Data to process: Begin

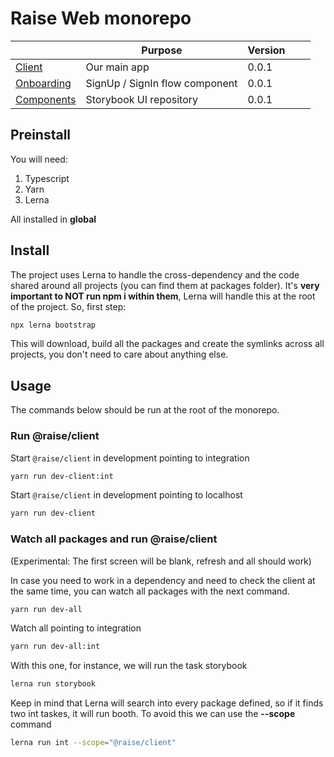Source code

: # Raise Web monorepo

|                                                                                       | Purpose                        | Version |     |     |
| ------------------------------------------------------------------------------------- | ------------------------------ | ------- | --- | --- |
| [Client](https://bitbucket.org/herodevteam/raise/src/master/packages/client/)         | Our main app                   | 0.0.1   |     |     |
| [Onboarding](https://bitbucket.org/herodevteam/raise/src/master/packages/onboarding/) | SignUp / SignIn flow component | 0.0.1   |     |     |
| [Components](https://bitbucket.org/herodevteam/raise/src/master/packages/components/) | Storybook UI repository        | 0.0.1   |     |     |

## Preinstall

You will need:

1. Typescript
2. Yarn
3. Lerna

All installed in **global**

## Install

The project uses Lerna to handle the cross-dependency and the code shared around all projects (you can find them at packages folder). It's **very important to NOT run npm i within them**, Lerna will handle this at the root of the project. So, first step:

```bash
npx lerna bootstrap
```

This will download, build all the packages and create the symlinks across all projects, you don't need to care about anything else.

## Usage

The commands below should be run at the root of the monorepo.

### Run @raise/client

Start `@raise/client` in development pointing to integration
```bash
yarn run dev-client:int
```

Start `@raise/client` in development pointing to localhost
```bash
yarn run dev-client
```
### Watch all packages and run @raise/client
(Experimental: The first screen will be blank, refresh and all should work)

In case you need to work in a dependency and need to check the client at the same time, you can watch all packages with the next command. 

```bash
yarn run dev-all
```
Watch all pointing to integration
```bash
yarn run dev-all:int
```

With this one, for instance, we will run the task storybook

```bash
lerna run storybook
```

Keep in mind that Lerna will search into every package defined, so if it finds two int taskes, it will run booth. To avoid this we can use the **--scope** command

```bash
lerna run int --scope="@raise/client"
```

Data to process: End

What you should do ▸
Where does the word "development" appear in the listing? List each line that holds it.

Task solution ▸
Start `@raise/client` in development pointing to integration
Start `@raise/client` in development pointing to localhost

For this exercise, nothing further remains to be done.